WORK TO BE COMPLETED — The word to look for is "increasing". Report every line of the entries below that has it.

EXCERPTED RECORDS —

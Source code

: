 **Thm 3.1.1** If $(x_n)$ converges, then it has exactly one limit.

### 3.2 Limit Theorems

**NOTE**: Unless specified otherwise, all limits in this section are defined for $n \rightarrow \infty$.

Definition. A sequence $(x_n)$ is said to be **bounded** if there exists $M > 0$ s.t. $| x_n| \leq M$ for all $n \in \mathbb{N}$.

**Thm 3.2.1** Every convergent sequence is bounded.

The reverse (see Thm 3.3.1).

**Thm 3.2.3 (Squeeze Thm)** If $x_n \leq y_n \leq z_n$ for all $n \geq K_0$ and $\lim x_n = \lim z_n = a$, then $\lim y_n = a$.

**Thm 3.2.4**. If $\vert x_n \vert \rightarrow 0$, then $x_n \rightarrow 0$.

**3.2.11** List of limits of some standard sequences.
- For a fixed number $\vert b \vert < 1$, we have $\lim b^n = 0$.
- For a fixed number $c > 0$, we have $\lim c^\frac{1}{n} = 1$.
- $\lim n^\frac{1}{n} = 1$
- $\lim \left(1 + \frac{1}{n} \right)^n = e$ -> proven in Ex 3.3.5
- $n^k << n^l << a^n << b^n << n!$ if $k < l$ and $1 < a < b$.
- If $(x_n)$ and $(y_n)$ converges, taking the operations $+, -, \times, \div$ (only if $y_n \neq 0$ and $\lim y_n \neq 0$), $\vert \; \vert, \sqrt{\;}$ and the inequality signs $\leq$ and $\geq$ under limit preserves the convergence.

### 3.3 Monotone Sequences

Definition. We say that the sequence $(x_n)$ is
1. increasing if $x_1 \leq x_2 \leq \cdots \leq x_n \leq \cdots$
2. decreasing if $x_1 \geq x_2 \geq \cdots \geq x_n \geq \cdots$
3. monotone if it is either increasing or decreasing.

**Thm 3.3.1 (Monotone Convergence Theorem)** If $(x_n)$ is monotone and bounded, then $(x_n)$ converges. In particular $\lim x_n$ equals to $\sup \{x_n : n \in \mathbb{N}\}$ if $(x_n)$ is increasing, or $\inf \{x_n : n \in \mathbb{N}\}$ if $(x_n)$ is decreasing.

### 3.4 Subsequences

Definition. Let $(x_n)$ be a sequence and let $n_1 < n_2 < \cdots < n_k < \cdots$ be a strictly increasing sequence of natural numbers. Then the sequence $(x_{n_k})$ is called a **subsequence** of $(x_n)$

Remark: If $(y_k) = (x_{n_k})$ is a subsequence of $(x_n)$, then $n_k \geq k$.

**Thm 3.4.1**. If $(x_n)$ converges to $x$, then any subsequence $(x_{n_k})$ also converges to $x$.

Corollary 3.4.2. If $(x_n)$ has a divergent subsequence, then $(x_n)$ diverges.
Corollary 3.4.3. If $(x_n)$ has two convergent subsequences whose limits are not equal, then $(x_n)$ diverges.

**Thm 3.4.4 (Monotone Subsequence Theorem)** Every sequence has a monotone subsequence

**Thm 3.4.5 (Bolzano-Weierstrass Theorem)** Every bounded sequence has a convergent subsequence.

ANSWER SECTION —
1. increasing if $x_1 \leq x_2 \leq \cdots \leq x_n \leq \cdots$
3. monotone if it is either increasing or decreasing.
**Thm 3.3.1 (Monotone Convergence Theorem)** If $(x_n)$ is monotone and bounded, then $(x_n)$ converges. In particular $\lim x_n$ equals to $\sup \{x_n : n \in \mathbb{N}\}$ if $(x_n)$ is increasing, or $\inf \{x_n : n \in \mathbb{N}\}$ if $(x_n)$ is decreasing.
Definition. Let $(x_n)$ be a sequence and let $n_1 < n_2 < \cdots < n_k < \cdots$ be a strictly increasing sequence of natural numbers. Then the sequence $(x_{n_k})$ is called a **subsequence** of $(x_n)$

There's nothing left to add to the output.